• [WHAT THE TASK REQUIRES]: How many lines of the listing below contain "Cell"? State the number alone.

*** Opening EXTRACTED INFORMATION ***

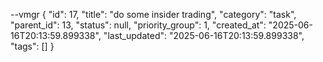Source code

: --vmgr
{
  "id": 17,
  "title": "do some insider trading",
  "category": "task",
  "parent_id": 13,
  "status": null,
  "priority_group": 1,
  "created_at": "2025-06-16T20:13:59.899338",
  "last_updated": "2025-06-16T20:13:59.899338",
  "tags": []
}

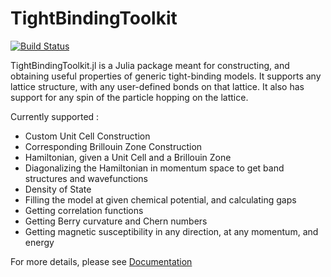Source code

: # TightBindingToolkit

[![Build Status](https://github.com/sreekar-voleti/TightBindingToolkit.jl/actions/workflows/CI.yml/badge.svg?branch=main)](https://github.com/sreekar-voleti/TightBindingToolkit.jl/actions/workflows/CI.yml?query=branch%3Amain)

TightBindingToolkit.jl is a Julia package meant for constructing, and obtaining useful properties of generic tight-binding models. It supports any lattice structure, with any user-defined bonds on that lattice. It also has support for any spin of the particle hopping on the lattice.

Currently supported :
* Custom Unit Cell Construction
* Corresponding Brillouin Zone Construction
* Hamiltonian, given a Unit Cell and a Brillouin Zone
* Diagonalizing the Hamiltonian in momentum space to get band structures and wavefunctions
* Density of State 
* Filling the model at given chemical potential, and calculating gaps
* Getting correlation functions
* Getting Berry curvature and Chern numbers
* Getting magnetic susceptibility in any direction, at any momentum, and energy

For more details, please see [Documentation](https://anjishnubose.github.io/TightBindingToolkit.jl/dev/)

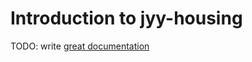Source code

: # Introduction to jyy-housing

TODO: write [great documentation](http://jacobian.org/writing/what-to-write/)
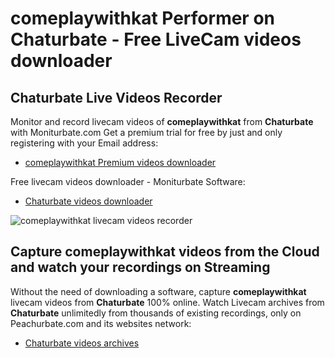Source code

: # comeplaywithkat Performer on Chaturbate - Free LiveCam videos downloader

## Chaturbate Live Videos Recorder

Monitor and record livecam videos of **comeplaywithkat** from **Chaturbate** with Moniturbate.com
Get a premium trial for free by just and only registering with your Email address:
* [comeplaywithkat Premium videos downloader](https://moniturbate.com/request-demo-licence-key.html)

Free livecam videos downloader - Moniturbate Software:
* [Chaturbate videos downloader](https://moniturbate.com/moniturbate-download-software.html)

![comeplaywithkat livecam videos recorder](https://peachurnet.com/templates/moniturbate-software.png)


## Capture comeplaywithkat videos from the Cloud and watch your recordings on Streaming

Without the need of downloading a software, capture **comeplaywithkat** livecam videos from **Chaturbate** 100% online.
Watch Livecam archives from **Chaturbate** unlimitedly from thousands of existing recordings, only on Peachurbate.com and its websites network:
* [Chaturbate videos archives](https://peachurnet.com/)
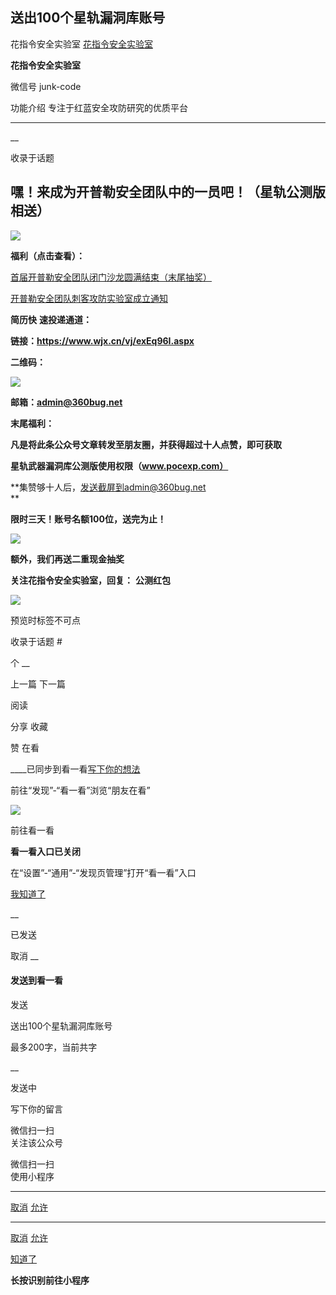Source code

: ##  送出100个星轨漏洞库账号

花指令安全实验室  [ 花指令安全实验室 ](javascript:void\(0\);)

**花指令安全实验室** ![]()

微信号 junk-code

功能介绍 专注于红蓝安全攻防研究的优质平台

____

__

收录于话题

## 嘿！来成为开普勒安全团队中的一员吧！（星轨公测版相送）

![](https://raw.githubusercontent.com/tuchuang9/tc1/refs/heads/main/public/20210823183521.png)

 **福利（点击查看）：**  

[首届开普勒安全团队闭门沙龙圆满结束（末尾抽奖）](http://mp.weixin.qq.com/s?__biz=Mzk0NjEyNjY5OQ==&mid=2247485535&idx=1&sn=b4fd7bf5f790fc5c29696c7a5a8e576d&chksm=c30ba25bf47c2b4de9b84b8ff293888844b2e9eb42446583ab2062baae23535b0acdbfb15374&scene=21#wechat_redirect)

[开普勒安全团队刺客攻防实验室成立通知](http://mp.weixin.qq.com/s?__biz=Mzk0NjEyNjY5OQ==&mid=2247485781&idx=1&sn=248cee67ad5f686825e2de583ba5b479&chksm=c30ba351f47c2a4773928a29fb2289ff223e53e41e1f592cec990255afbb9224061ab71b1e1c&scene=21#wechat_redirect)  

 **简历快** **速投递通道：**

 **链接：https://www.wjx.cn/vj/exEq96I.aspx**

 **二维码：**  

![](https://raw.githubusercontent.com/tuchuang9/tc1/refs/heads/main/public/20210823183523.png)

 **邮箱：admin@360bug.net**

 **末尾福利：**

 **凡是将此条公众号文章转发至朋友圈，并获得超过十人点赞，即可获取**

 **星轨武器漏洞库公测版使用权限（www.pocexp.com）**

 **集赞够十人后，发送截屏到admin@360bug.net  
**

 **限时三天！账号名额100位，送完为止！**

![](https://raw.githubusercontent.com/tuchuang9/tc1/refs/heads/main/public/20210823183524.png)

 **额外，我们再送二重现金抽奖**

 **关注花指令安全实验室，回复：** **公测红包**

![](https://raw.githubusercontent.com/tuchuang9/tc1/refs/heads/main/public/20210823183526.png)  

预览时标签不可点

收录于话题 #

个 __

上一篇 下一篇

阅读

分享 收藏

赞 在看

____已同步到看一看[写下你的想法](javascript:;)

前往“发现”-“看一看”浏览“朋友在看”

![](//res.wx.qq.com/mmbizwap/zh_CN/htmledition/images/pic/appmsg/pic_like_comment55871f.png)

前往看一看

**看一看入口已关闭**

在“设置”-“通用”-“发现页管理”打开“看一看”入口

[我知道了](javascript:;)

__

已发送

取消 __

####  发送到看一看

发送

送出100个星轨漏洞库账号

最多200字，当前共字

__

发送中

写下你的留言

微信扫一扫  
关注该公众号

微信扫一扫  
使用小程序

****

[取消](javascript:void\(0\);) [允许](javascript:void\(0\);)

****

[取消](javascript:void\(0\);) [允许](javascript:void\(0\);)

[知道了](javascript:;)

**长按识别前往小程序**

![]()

*** Closing EXTRACTED INFORMATION ***
*** Opening EXTRACTED INFORMATION ***

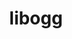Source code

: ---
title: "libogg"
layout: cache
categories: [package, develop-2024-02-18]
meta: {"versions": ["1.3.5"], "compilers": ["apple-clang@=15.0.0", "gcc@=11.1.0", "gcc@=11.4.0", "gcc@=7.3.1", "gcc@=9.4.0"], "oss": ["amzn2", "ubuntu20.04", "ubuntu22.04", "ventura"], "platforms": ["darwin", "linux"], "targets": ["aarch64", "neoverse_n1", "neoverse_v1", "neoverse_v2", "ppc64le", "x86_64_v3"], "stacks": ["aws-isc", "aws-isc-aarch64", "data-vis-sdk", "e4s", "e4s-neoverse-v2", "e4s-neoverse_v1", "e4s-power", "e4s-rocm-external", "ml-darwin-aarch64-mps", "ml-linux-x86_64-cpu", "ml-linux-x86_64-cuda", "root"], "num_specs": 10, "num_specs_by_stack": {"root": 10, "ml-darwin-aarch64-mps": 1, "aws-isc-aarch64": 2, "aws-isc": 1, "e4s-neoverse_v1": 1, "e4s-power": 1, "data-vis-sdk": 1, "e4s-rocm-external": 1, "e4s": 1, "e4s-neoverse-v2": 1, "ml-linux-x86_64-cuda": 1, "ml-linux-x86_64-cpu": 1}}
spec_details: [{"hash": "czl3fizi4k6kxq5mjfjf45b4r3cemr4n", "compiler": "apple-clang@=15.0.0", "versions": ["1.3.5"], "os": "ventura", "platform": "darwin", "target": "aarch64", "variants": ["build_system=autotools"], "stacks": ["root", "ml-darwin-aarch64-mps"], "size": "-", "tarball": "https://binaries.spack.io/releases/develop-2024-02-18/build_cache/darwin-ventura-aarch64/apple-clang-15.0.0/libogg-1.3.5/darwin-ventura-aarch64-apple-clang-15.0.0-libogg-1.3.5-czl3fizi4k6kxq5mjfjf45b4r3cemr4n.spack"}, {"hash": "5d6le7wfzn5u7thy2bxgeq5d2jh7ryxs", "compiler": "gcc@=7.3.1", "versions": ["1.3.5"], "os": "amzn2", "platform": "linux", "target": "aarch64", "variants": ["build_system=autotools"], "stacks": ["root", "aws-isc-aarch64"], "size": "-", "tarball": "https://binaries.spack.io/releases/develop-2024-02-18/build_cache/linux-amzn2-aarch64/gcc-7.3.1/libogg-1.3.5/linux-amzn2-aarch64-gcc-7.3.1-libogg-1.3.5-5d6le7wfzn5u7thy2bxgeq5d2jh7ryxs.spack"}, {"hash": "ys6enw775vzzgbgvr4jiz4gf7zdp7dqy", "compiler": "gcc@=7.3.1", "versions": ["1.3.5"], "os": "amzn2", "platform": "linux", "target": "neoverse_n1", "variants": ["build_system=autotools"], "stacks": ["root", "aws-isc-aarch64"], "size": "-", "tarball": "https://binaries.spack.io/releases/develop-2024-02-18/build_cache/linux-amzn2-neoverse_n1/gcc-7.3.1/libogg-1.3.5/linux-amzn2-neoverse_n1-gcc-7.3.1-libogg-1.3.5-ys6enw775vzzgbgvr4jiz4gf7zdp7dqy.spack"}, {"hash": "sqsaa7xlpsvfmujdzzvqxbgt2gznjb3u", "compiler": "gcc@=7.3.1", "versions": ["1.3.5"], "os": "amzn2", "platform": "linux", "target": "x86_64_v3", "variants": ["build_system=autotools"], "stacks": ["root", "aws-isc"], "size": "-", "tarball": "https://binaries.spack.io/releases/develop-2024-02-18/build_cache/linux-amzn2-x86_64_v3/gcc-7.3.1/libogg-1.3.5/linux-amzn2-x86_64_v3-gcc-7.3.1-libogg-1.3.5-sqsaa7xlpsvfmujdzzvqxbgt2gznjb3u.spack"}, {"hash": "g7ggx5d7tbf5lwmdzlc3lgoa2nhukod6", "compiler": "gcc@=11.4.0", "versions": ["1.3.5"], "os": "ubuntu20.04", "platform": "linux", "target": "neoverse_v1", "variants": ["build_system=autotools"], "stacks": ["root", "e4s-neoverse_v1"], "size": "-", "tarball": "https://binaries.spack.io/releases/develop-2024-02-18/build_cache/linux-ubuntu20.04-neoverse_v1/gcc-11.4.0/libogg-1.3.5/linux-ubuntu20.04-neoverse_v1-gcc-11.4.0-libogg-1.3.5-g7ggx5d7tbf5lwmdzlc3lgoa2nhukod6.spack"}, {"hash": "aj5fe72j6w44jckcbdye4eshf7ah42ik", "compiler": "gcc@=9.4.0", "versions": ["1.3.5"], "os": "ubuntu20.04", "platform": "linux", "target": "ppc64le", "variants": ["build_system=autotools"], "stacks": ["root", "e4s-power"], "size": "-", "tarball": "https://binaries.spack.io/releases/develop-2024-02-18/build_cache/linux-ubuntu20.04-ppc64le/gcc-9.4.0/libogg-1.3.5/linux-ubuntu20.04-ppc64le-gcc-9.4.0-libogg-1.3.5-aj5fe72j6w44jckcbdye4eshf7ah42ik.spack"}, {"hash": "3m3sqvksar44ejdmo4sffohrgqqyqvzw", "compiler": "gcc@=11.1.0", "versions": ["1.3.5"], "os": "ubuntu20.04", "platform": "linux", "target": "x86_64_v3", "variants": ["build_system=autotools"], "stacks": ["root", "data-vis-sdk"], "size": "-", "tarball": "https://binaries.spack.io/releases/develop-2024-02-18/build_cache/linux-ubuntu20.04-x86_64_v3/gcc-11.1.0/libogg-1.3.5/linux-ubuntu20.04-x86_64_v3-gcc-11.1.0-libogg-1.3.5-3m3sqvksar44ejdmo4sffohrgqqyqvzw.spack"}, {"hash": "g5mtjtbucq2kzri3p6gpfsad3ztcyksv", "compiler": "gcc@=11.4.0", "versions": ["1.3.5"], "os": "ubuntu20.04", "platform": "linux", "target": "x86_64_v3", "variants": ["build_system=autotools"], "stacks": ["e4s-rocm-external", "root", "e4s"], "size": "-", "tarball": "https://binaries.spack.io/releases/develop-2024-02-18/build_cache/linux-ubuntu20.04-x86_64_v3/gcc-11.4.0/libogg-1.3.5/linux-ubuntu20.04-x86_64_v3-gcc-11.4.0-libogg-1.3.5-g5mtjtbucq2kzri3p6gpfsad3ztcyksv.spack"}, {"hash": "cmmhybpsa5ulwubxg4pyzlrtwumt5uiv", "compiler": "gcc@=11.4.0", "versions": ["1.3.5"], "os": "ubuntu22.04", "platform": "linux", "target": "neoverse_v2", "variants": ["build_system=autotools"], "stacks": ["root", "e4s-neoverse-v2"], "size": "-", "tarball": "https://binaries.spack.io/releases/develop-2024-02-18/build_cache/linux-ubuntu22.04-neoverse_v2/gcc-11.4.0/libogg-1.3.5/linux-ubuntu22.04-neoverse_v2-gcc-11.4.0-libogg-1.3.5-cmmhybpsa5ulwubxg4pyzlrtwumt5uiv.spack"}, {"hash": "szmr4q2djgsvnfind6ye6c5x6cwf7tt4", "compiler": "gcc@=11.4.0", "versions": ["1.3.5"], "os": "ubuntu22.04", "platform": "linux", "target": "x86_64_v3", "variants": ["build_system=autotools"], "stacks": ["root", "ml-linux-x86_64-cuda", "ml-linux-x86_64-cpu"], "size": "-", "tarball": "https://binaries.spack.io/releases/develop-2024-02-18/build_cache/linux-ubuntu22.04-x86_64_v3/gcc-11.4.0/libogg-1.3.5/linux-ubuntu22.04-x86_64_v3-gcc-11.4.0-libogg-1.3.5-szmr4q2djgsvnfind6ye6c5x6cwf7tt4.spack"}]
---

*** Closing EXTRACTED INFORMATION ***

• [WRITTEN RESPONSE]: 2